I didn’t realize anyone could move so slow. Being a fast walker myself and one who goes at full speed most of the time, it was straining me to move so slowly. I had no choice.

When the crowd became too large and our way was blocked, I tried to run interference so he could get through. While my son does that for me in crowds, I was not having as much success. My son’s imposing six foot four inch frame inspired people to clear a path for him on the football field and still does in day to day life. Tucking in behind him and getting through a crowd always seems easy.

My slight frame does not inspire anyone to get out of the way so we were trapped by a sea of humanity. I thought eventually someone would notice the old man trying to get by but no one did, each person too absorbed in their own conversations.

I decided to walk the long way around and get to the other side of the wall of people that blocked our way, hoping I could then reach back and will him through. When I got in front of the crowd I looked back and for an instant lost him.

Then someone leaned their head just enough for me to see him. And what I saw in that split second was enough to bring tears to my eyes.

In that split second I saw someone who was lost. Not as in he didn’t know where he was, although I can’t be sure he knew. He was lost from anything familiar to him. He saw no one he recognized as the companion who brought him had wondered away and I had plowed through the crowd trying to figure a way for him to get through.

In that split second I could see tears well up in his eyes and his chin tremble. He glanced around, looking terrified. Not so much scared of the crowd as of what he had become. He was feeble, something he had never seen in himself.

Men, especially men of that generation, are taught to be tough, not to show emotion, not to be weak.

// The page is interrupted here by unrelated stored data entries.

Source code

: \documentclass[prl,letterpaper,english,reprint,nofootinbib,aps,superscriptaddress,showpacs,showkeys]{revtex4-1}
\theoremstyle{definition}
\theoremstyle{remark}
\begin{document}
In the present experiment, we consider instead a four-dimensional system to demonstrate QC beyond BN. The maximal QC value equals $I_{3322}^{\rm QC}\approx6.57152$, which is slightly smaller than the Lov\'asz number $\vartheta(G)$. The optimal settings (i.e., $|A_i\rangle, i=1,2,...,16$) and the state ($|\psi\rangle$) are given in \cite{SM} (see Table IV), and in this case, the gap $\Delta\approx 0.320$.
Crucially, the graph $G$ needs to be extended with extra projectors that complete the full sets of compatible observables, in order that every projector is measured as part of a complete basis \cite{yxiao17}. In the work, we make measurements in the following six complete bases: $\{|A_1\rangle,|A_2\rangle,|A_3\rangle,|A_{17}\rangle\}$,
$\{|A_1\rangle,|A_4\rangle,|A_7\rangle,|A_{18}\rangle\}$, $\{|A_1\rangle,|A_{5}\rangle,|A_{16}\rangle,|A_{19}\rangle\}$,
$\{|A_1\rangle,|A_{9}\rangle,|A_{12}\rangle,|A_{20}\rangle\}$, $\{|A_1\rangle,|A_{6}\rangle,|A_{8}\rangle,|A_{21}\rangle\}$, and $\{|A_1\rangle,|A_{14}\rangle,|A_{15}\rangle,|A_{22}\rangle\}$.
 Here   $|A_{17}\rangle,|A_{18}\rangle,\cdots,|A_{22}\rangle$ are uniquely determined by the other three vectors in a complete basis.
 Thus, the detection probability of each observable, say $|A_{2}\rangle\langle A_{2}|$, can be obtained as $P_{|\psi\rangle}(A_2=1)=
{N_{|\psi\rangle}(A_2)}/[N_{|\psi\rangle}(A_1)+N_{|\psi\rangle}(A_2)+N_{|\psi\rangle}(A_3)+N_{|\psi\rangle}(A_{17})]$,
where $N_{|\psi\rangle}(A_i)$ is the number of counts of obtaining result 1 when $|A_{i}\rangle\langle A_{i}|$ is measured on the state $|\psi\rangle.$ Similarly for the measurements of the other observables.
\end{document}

Having been an army ranger, an officer, it was trained into him to never give up. And yet here he was, stopped in his tracks, confused, surrounded by laughing, talking people that were unfamiliar, weak and feeble and unsure of what to do next, where to turn, how to proceed.

In that split second I realized that he was perhaps seeing how far he had fallen in such a short time and how he wasn’t just unsure of where to turn this instant but how to go on at all. For the first time ever I saw vulnerability on his face and my instinctual response was to tear up myself, to try to protect.

The crowd shifted again and I lost him, so I headed back towards where he was stuck and came up beside him. I touched his arm and he seemed startled.

“Are you alright?” I asked.

Quickly the tears disappeared and he looked at me and said, “Oh, sure.” in the maddening way he has of making you feel as if you had lost your mind for ever thinking he wasn’t totally in control of the situation.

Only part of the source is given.